STRANGER THINGS : série familialiste ou manifeste post-moderne ?

Le dernier livre d’Olivia Rosenthal, « Toutes les femmes sont des aliens », aurait pu fournir le sous-titre de la série hommage aux années 80 des Duffer Brothers, STRANGER THINGS, qui utilise les représentations maternelles pour reprendre les codes du film d’horreur.

 

strangerthings2STRANGER THINGS raconte l’histoire de trois garçons de 11 ans qui perdent mystérieusement leur meilleur ami Will et tombent sur une créature aux pouvoirs magiques, Eleven. Cette jeune fille semble venir d’ailleurs. Sa trajectoire va inéluctablement rencontrer celle d’une autre créature monstrueuse responsable de la disparition d’enfants. Dans cet univers de conte de fées, nappé du souvenir des films des années 80, les frères Duffer rangent facilement leurs personnages dans les catégories « gentil » ou « méchant ». La série exploite des archétypes puissants ; notamment autour de la figure maternelle clivée entre la bonne et la mauvaise mère ; reprenant un schéma traditionnaliste (et culpabilisant) où la bonne mère est celle qui se sacrifie pour ses enfants.

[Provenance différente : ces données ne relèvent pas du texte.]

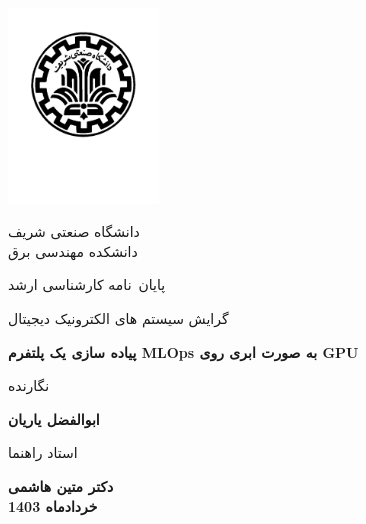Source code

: 

\thispagestyle{empty}
{\centering
	\mainjeldfont
	\vspace*{-2.5cm}
	\begin{latin}
		\centering
		\includegraphics[width=4cm]{Sharif_Logo.pdf}
	\end{latin}
	
	\vspace*{-2cm}
	
	{\Large دانشگاه صنعتی شریف \\ \vspace{0mm} \large دانشکده مهندسی برق}
	
	\vspace{1.4cm}
	
	{\large پایان~نامه کارشناسی ارشد\par} 
	{\large  گرایش سیستم های الکترونیک دیجیتال\par}  
	\vspace{1.3cm}
	{\Huge \textbf{پیاده سازی یک پلتفرم MLOps به صورت ابری روی GPU} }\par
	
	\vfil
	{\fieldnamefont نگارنده} \par
	{\Large\textbf{ابوالفضل یاریان}}
	
	\vfil
	{\fieldnamefont استاد راهنما} \par 
	{\Large\textbf{دکتر متین هاشمی}}\\
	
	
	
	\vfil
	{\textbf{خردادماه 1403}}
	
	
	
}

STRANGER THINGS met en avant deux personnages de bonne mère. D’abord celle du disparu, Joyce (Winona Ryder). Ensuite, Karen Wheeler (Cara Buono), mère de Mike, meilleur copain de Will, et de l’adolescente Nancy dont la meilleure amie Barbara disparaît aussi. Ces deux femmes, représentations de la « bonne mère », sont dévouées au bien-être de leur progéniture, collent à une vision – quasi vintage – où les femmes s’épanouissent dans leurs registres « naturels » : l’amour maternel et le foyer.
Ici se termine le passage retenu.